Tampilan visual dari mie segunung tersebut memang terbilang menggugah selera dan memicu rasa penasaran pengunjung untuk mencicipi hidangan tersebut. Banyak pengunjung yang tertarik untuk mengabadikan momen saat menyantap porsi makanan yang tidak lazim ini.

Namun, muncul pertanyaan penting mengenai apa yang sebenarnya terjadi di dalam tubuh setelah seseorang berhasil menghabiskan seporsi mie dalam kuantitas yang sangat masif dalam satu waktu. Hal ini menjadi perhatian dari sisi kesehatan dan pola makan.
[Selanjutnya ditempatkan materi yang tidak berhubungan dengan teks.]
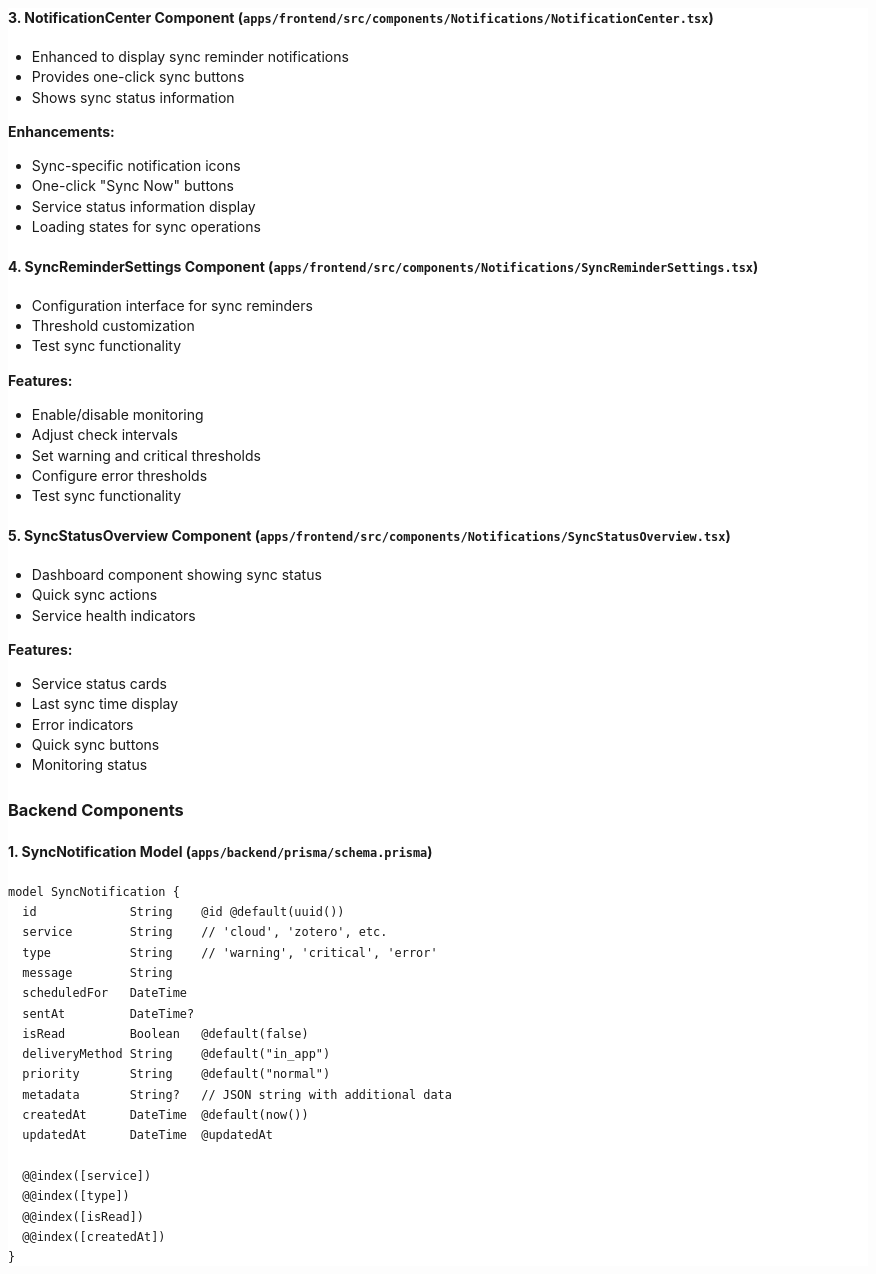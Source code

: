 #### 3. NotificationCenter Component (`apps/frontend/src/components/Notifications/NotificationCenter.tsx`)
- Enhanced to display sync reminder notifications
- Provides one-click sync buttons
- Shows sync status information

**Enhancements:**
- Sync-specific notification icons
- One-click "Sync Now" buttons
- Service status information display
- Loading states for sync operations

#### 4. SyncReminderSettings Component (`apps/frontend/src/components/Notifications/SyncReminderSettings.tsx`)
- Configuration interface for sync reminders
- Threshold customization
- Test sync functionality

**Features:**
- Enable/disable monitoring
- Adjust check intervals
- Set warning and critical thresholds
- Configure error thresholds
- Test sync functionality

#### 5. SyncStatusOverview Component (`apps/frontend/src/components/Notifications/SyncStatusOverview.tsx`)
- Dashboard component showing sync status
- Quick sync actions
- Service health indicators

**Features:**
- Service status cards
- Last sync time display
- Error indicators
- Quick sync buttons
- Monitoring status

### Backend Components

#### 1. SyncNotification Model (`apps/backend/prisma/schema.prisma`)
```prisma
model SyncNotification {
  id             String    @id @default(uuid())
  service        String    // 'cloud', 'zotero', etc.
  type           String    // 'warning', 'critical', 'error'
  message        String
  scheduledFor   DateTime
  sentAt         DateTime?
  isRead         Boolean   @default(false)
  deliveryMethod String    @default("in_app")
  priority       String    @default("normal")
  metadata       String?   // JSON string with additional data
  createdAt      DateTime  @default(now())
  updatedAt      DateTime  @updatedAt

  @@index([service])
  @@index([type])
  @@index([isRead])
  @@index([createdAt])
}
```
Menanggapi tren kuliner ekstrem ini, Dokter Spesialis Gizi Klinik, dr. Yaze, SpGK, memberikan pandangan profesional mengenai dampak langsung dari konsumsi makanan dalam porsi besar. Penjelasan ini penting untuk memberikan edukasi kepada masyarakat.

Menurut pandangan ahli, mengonsumsi makanan dalam porsi sangat besar dalam sekali waktu tidak serta-merta menyebabkan kerusakan fatal pada organ tubuh secara instan. Tubuh manusia memiliki mekanisme adaptasi yang cukup baik untuk mengatasi lonjakan asupan makanan.

"Tubuh sebenarnya tidak langsung mengalami kerusakan hanya karena satu kali makan dalam porsi besar," jelas dr. Yaze, SpGK.

Meskipun tidak langsung merusak, dr. Yaze menekankan bahwa sistem pencernaan akan memberikan respons atau sinyal bahwa mereka sedang bekerja ekstra keras untuk memproses makanan tersebut. Sinyal ini bisa berupa rasa kenyang yang berlebihan atau ketidaknyamanan perut.

"Meski begitu, tubuh dapat memberikan sejumlah sinyal bahwa sistem pencernaan sedang bekerja lebih keras," tambah beliau.

Sinyal-sinyal ini merupakan indikasi bahwa lambung dan usus memerlukan waktu lebih lama untuk mencerna dan menyerap nutrisi dari makanan dalam jumlah tersebut. Oleh karena itu, konsumsi berlebihan sesekali perlu dipertimbangkan dampaknya pada kenyamanan jangka pendek.